Recorded data
____________________
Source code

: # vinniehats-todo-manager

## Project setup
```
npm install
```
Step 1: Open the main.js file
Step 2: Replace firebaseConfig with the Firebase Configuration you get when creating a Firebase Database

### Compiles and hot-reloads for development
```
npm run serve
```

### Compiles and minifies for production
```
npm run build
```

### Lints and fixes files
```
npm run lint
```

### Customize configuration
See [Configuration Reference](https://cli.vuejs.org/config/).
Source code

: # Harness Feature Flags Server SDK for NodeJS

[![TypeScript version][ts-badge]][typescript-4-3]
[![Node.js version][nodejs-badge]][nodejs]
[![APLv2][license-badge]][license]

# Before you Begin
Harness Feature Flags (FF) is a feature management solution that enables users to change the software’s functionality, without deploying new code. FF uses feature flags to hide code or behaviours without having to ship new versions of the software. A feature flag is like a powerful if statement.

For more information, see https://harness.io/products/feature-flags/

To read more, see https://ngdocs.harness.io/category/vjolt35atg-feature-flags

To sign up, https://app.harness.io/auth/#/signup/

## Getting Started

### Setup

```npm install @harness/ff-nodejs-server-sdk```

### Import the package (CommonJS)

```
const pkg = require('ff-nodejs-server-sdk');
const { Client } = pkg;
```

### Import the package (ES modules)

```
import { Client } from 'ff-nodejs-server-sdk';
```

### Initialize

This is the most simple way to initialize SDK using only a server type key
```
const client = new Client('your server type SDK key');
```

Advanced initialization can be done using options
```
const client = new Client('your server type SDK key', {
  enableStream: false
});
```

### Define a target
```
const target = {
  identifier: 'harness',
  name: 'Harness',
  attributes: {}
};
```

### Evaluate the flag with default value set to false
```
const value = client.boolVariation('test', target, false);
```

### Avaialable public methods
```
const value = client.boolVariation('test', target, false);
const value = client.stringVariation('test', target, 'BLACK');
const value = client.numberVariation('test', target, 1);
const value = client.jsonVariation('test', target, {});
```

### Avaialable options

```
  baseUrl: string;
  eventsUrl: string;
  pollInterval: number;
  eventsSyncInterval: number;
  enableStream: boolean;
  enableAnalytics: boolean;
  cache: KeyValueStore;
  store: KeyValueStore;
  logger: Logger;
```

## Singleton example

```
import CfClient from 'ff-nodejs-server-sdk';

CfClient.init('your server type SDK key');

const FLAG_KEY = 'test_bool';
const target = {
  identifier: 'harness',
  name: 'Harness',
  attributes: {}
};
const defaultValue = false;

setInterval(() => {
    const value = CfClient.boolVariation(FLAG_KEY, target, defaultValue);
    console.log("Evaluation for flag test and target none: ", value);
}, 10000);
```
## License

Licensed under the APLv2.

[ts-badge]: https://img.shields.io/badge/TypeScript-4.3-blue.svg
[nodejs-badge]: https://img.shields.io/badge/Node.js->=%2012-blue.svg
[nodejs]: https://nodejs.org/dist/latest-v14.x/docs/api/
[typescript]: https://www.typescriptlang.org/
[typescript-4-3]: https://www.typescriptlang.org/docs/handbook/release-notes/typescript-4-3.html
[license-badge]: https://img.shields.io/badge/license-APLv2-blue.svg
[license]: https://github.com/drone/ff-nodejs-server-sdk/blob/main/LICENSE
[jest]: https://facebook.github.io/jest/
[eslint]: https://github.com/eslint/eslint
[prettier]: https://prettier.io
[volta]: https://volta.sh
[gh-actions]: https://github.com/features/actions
____________________
» WHAT YOU HAVE TO DO
Your answer should be the records themselves, returned word for word.

» ANSWER BELOW
Source code

: # vinniehats-todo-manager

## Project setup
```
npm install
```
Step 1: Open the main.js file
Step 2: Replace firebaseConfig with the Firebase Configuration you get when creating a Firebase Database

### Compiles and hot-reloads for development
```
npm run serve
```

### Compiles and minifies for production
```
npm run build
```

### Lints and fixes files
```
npm run lint
```

### Customize configuration
See [Configuration Reference](https://cli.vuejs.org/config/).
Source code

: # Harness Feature Flags Server SDK for NodeJS

[![TypeScript version][ts-badge]][typescript-4-3]
[![Node.js version][nodejs-badge]][nodejs]
[![APLv2][license-badge]][license]

# Before you Begin
Harness Feature Flags (FF) is a feature management solution that enables users to change the software’s functionality, without deploying new code. FF uses feature flags to hide code or behaviours without having to ship new versions of the software. A feature flag is like a powerful if statement.

For more information, see https://harness.io/products/feature-flags/

To read more, see https://ngdocs.harness.io/category/vjolt35atg-feature-flags

To sign up, https://app.harness.io/auth/#/signup/

## Getting Started

### Setup

```npm install @harness/ff-nodejs-server-sdk```

### Import the package (CommonJS)

```
const pkg = require('ff-nodejs-server-sdk');
const { Client } = pkg;
```

### Import the package (ES modules)

```
import { Client } from 'ff-nodejs-server-sdk';
```

### Initialize

This is the most simple way to initialize SDK using only a server type key
```
const client = new Client('your server type SDK key');
```

Advanced initialization can be done using options
```
const client = new Client('your server type SDK key', {
  enableStream: false
});
```

### Define a target
```
const target = {
  identifier: 'harness',
  name: 'Harness',
  attributes: {}
};
```

### Evaluate the flag with default value set to false
```
const value = client.boolVariation('test', target, false);
```

### Avaialable public methods
```
const value = client.boolVariation('test', target, false);
const value = client.stringVariation('test', target, 'BLACK');
const value = client.numberVariation('test', target, 1);
const value = client.jsonVariation('test', target, {});
```

### Avaialable options

```
  baseUrl: string;
  eventsUrl: string;
  pollInterval: number;
  eventsSyncInterval: number;
  enableStream: boolean;
  enableAnalytics: boolean;
  cache: KeyValueStore;
  store: KeyValueStore;
  logger: Logger;
```

## Singleton example

```
import CfClient from 'ff-nodejs-server-sdk';

CfClient.init('your server type SDK key');

const FLAG_KEY = 'test_bool';
const target = {
  identifier: 'harness',
  name: 'Harness',
  attributes: {}
};
const defaultValue = false;

setInterval(() => {
    const value = CfClient.boolVariation(FLAG_KEY, target, defaultValue);
    console.log("Evaluation for flag test and target none: ", value);
}, 10000);
```
## License

Licensed under the APLv2.

[ts-badge]: https://img.shields.io/badge/TypeScript-4.3-blue.svg
[nodejs-badge]: https://img.shields.io/badge/Node.js->=%2012-blue.svg
[nodejs]: https://nodejs.org/dist/latest-v14.x/docs/api/
[typescript]: https://www.typescriptlang.org/
[typescript-4-3]: https://www.typescriptlang.org/docs/handbook/release-notes/typescript-4-3.html
[license-badge]: https://img.shields.io/badge/license-APLv2-blue.svg
[license]: https://github.com/drone/ff-nodejs-server-sdk/blob/main/LICENSE
[jest]: https://facebook.github.io/jest/
[eslint]: https://github.com/eslint/eslint
[prettier]: https://prettier.io
[volta]: https://volta.sh
[gh-actions]: https://github.com/features/actions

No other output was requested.